Exercise details: The answer must restate the records below word for word.

-- Records supplied follows --

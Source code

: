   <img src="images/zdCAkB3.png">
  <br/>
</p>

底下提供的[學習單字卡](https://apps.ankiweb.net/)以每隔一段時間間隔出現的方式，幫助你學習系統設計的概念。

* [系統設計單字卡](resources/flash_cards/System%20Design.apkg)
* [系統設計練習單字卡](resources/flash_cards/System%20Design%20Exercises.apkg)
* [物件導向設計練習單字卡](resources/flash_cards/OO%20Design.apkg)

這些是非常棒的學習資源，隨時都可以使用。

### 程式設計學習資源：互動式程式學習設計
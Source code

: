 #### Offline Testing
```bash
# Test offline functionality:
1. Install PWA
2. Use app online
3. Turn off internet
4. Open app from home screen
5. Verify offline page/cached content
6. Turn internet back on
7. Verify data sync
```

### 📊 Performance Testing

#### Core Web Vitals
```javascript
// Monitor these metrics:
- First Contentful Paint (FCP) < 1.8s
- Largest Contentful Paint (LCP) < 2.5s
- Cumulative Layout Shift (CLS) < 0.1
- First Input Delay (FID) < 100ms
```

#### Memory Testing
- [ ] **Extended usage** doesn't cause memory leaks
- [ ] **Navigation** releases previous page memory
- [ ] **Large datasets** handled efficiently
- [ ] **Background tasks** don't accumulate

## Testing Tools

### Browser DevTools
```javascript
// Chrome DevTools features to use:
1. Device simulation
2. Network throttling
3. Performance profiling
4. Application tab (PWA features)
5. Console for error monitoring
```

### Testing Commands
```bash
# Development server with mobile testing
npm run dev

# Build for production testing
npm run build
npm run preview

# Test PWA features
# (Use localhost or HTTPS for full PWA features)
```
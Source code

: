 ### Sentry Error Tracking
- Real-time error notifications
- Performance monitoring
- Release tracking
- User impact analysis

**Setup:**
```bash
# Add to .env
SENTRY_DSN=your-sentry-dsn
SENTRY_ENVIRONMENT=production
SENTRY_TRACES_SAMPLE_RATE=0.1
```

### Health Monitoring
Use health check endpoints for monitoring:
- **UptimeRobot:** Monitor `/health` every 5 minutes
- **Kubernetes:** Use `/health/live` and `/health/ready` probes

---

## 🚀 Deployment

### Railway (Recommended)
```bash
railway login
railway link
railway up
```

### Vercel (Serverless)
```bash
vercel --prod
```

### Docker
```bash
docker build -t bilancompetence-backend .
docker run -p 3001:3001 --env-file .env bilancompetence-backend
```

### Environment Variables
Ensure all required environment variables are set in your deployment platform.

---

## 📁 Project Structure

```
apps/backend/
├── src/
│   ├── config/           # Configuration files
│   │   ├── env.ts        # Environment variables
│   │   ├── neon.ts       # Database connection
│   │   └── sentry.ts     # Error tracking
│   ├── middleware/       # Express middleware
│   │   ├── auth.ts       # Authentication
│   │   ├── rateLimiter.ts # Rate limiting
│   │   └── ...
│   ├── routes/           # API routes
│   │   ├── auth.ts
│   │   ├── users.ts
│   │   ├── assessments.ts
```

-- Records supplied concluded --

Answer to the problem:
Source code

:   <img src="images/zdCAkB3.png">
  <br/>
</p>

底下提供的[學習單字卡](https://apps.ankiweb.net/)以每隔一段時間間隔出現的方式，幫助你學習系統設計的概念。

* [系統設計單字卡](resources/flash_cards/System%20Design.apkg)
* [系統設計練習單字卡](resources/flash_cards/System%20Design%20Exercises.apkg)
* [物件導向設計練習單字卡](resources/flash_cards/OO%20Design.apkg)

這些是非常棒的學習資源，隨時都可以使用。

### 程式設計學習資源：互動式程式學習設計
Source code

: #### Offline Testing
```bash
# Test offline functionality:
1. Install PWA
2. Use app online
3. Turn off internet
4. Open app from home screen
5. Verify offline page/cached content
6. Turn internet back on
7. Verify data sync
```

### 📊 Performance Testing

#### Core Web Vitals
```javascript
// Monitor these metrics:
- First Contentful Paint (FCP) < 1.8s
- Largest Contentful Paint (LCP) < 2.5s
- Cumulative Layout Shift (CLS) < 0.1
- First Input Delay (FID) < 100ms
```

#### Memory Testing
- [ ] **Extended usage** doesn't cause memory leaks
- [ ] **Navigation** releases previous page memory
- [ ] **Large datasets** handled efficiently
- [ ] **Background tasks** don't accumulate

## Testing Tools

### Browser DevTools
```javascript
// Chrome DevTools features to use:
1. Device simulation
2. Network throttling
3. Performance profiling
4. Application tab (PWA features)
5. Console for error monitoring
```

### Testing Commands
```bash
# Development server with mobile testing
npm run dev

# Build for production testing
npm run build
npm run preview

# Test PWA features
# (Use localhost or HTTPS for full PWA features)
```
Source code

: ### Sentry Error Tracking
- Real-time error notifications
- Performance monitoring
- Release tracking
- User impact analysis

**Setup:**
```bash
# Add to .env
SENTRY_DSN=your-sentry-dsn
SENTRY_ENVIRONMENT=production
SENTRY_TRACES_SAMPLE_RATE=0.1
```

### Health Monitoring
Use health check endpoints for monitoring:
- **UptimeRobot:** Monitor `/health` every 5 minutes
- **Kubernetes:** Use `/health/live` and `/health/ready` probes

---

## 🚀 Deployment

### Railway (Recommended)
```bash
railway login
railway link
railway up
```

### Vercel (Serverless)
```bash
vercel --prod
```

### Docker
```bash
docker build -t bilancompetence-backend .
docker run -p 3001:3001 --env-file .env bilancompetence-backend
```

### Environment Variables
Ensure all required environment variables are set in your deployment platform.

---

## 📁 Project Structure

```
apps/backend/
├── src/
│   ├── config/           # Configuration files
│   │   ├── env.ts        # Environment variables
│   │   ├── neon.ts       # Database connection
│   │   └── sentry.ts     # Error tracking
│   ├── middleware/       # Express middleware
│   │   ├── auth.ts       # Authentication
│   │   ├── rateLimiter.ts # Rate limiting
│   │   └── ...
│   ├── routes/           # API routes
│   │   ├── auth.ts
│   │   ├── users.ts
│   │   ├── assessments.ts
```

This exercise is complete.